= Beginning of Section =

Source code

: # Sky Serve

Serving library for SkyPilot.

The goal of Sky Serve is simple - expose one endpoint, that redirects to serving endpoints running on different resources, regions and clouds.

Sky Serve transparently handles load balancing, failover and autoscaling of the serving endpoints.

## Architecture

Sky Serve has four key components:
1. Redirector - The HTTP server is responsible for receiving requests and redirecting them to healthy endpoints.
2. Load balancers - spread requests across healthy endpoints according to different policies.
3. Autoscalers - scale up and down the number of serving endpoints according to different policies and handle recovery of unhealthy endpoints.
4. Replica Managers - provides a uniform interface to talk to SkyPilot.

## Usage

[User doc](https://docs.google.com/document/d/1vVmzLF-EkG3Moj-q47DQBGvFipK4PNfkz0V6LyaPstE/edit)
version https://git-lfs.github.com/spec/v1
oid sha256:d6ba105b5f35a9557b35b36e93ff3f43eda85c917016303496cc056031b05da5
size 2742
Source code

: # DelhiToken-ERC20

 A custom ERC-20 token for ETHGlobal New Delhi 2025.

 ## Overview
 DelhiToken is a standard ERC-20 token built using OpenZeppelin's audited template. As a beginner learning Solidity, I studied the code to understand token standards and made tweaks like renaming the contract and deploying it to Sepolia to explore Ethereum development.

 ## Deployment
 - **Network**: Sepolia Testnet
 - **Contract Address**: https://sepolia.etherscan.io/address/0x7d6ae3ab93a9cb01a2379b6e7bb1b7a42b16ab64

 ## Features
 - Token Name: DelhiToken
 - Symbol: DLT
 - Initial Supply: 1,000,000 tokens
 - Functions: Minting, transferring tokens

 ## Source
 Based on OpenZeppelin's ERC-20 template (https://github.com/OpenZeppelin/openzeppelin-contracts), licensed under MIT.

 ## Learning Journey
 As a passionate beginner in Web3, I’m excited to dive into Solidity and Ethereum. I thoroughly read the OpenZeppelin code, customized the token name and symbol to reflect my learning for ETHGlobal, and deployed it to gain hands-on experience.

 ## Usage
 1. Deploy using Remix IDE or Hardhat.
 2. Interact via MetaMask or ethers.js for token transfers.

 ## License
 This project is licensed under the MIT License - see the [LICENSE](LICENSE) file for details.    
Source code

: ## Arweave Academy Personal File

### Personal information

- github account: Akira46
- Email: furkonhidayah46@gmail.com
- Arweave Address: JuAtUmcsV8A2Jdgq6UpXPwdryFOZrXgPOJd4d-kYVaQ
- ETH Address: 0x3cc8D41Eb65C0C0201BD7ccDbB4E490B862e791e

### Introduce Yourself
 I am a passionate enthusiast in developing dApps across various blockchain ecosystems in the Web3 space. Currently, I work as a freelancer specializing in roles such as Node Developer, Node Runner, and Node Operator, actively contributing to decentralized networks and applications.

= End of Section =

Exercise: Reproduce word for word the material above, starting with the line that has "# Sky Serve" and stopping after the line that has "3. Autoscalers - scale".

Task answer:
: # Sky Serve

Serving library for SkyPilot.

The goal of Sky Serve is simple - expose one endpoint, that redirects to serving endpoints running on different resources, regions and clouds.

Sky Serve transparently handles load balancing, failover and autoscaling of the serving endpoints.

## Architecture

Sky Serve has four key components:
1. Redirector - The HTTP server is responsible for receiving requests and redirecting them to healthy endpoints.
2. Load balancers - spread requests across healthy endpoints according to different policies.
3. Autoscalers - scale up and down the number of serving endpoints according to different policies and handle recovery of unhealthy endpoints.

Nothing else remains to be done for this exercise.